I guess the question is whether the legend is worth the difficulty in getting there. He certainly knew nothing of his upcoming immortality when he was slumming it around the streets of Paris, and ultimately dying in pain and delirium. I really doubt he would’ve cared. But if he had to trade in his brief fling with poetic genius for an easier road? No fucking way. He did what he did not as pretense or precursor to fame, but because he could. Experience is what he was after, in his writing and in the way he lived his life.

So maybe I should change that first line to “When I truly want to be Rimbaud, I will progress.”

Ma Bohème (Fantaisie)

I ran away, hands stuck in pockets that seemed
All holes; my jacket was a holey ghost as well.
I followed you, Muse! Beneath your spell,
Oh, la, la, what glorious loves I dreamed!

I tore my shirt; I threw away my tie.
Dreamy Hop o’ my Thumb, I made rhymes
As I ran. I slept out most of the time.
The stars above me rustled through the sky.

I heard them on the roadsides where I stopped
Those fine September nights, when the dew dropped
On my face and I licked it to get drunk.

I made up rhymes in dark and scary places,
And like a lyre I plucked the tired laces
Of my worn-out shoes, one foot beneath my heart.

to be or not to be

How do we feel about author information? Authors are like painters and sculptors and filmmakers – they are not inseparably joined to the art, not physically. Not knowing who the artist is doesn’t detract from the significance of the piece. And I argue that at times, it’s preferable not to know. The freedom to be completely absorbed in the experience without intrusion. Yes, sometimes the artists are the intruders.

Does it matter that Caravaggio was an asshole or Truman Capote a sly little drunkard? Perhaps. Perhaps not. At least not at this point. Were Caravaggio alive today, we might have another view of his destructive, murderous temper. Distance can seal the gap.

And then there are the instances of a work being enhanced by the physical presence of the creator. Music is like this: people are interested in the performance, not just the music. Popularity of singers and bands often are not judged on the quality of work, but the allure of the presentation. If paintings and books were judged on the attraction of the artist, how many works would be rejected?

Truman Capote’s sensual author picture on the back cover of Other Voices, Other Rooms is what threw that genius of a writer into the spotlight. His work was worthy of attention, but the come hither look of the young author is in part what made the public, well, go hither and read his words. Would his popularity have been affected had it not been for that debut photograph? I’d like to think not. But soon his work was overshadowed by the troubled man beyond the pages.

Henry Miller, who was unmistakably a complete ass, became more charming once I saw an interview with him as a much older gentleman, that took place in his bathroom, of all places. Is he still an asshole? Yes. But now he is a forgivable asshole.
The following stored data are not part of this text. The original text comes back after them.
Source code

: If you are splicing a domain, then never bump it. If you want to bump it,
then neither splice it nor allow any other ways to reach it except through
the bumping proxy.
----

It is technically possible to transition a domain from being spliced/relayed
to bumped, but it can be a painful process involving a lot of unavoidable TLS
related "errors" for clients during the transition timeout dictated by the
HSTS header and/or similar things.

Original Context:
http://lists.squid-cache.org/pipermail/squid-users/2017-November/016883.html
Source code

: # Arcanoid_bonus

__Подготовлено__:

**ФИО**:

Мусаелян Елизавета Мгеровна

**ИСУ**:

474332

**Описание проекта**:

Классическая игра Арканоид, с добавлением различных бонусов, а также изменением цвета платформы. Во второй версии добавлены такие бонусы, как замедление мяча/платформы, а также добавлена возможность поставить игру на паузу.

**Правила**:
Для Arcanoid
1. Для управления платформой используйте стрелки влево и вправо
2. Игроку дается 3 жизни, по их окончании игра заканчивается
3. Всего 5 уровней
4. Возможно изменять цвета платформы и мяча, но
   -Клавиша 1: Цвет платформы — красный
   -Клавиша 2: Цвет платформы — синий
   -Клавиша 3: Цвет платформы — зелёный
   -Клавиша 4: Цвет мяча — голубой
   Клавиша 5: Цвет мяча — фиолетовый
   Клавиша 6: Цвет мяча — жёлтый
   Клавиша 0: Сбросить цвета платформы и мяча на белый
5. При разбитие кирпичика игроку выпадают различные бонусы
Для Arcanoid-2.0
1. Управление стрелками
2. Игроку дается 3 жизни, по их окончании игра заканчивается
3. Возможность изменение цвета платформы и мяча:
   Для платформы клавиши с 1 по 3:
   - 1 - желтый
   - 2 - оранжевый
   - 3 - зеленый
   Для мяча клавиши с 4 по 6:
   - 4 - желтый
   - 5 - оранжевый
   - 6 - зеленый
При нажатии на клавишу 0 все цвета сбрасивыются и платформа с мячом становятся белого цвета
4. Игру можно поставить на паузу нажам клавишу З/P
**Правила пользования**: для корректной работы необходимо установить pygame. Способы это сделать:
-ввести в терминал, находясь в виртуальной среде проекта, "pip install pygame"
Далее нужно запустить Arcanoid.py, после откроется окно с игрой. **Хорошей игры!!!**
I had both condemned him and forgiven him long ago when I read his words. Words that made me want to slap the piss out of him, and also drew me in to worship. I wanted to lick those words right off the pages, no matter how tainted they were.

So does it matter? Are there forgivable and unforgivable sins? Is there a line to be crossed, a curtain which should be kept drawn? Pay no attention to the artist behind the art. The magic is in the meaning.

doing the unstuck

I recently saw an interview with Robert Smith on youtube. You know, Robert Smith – of The Cure? That 80s gothlite band? That was my lifeblood as a young’un, that was. Now, either I had forgotten what his speaking voice was like, or I had never heard it before, because it struck me rather bluntly that Noel Fielding’s character of Richmond on The IT Crowd is totally a parody of my beloved Robert. Am I slow on the uptake – did everyone else already know this?




These are the types of things I ponder when I’m doing the unstuck – trying to get the words out. This is how my mind hops around, landing on things that may or may not intersect with my needs. For instance, Robert Smith’s lyrics have very little to do with blue y-front briefs. Or so it would seem….

Also, I’m a little in love with Moss. Just so you know.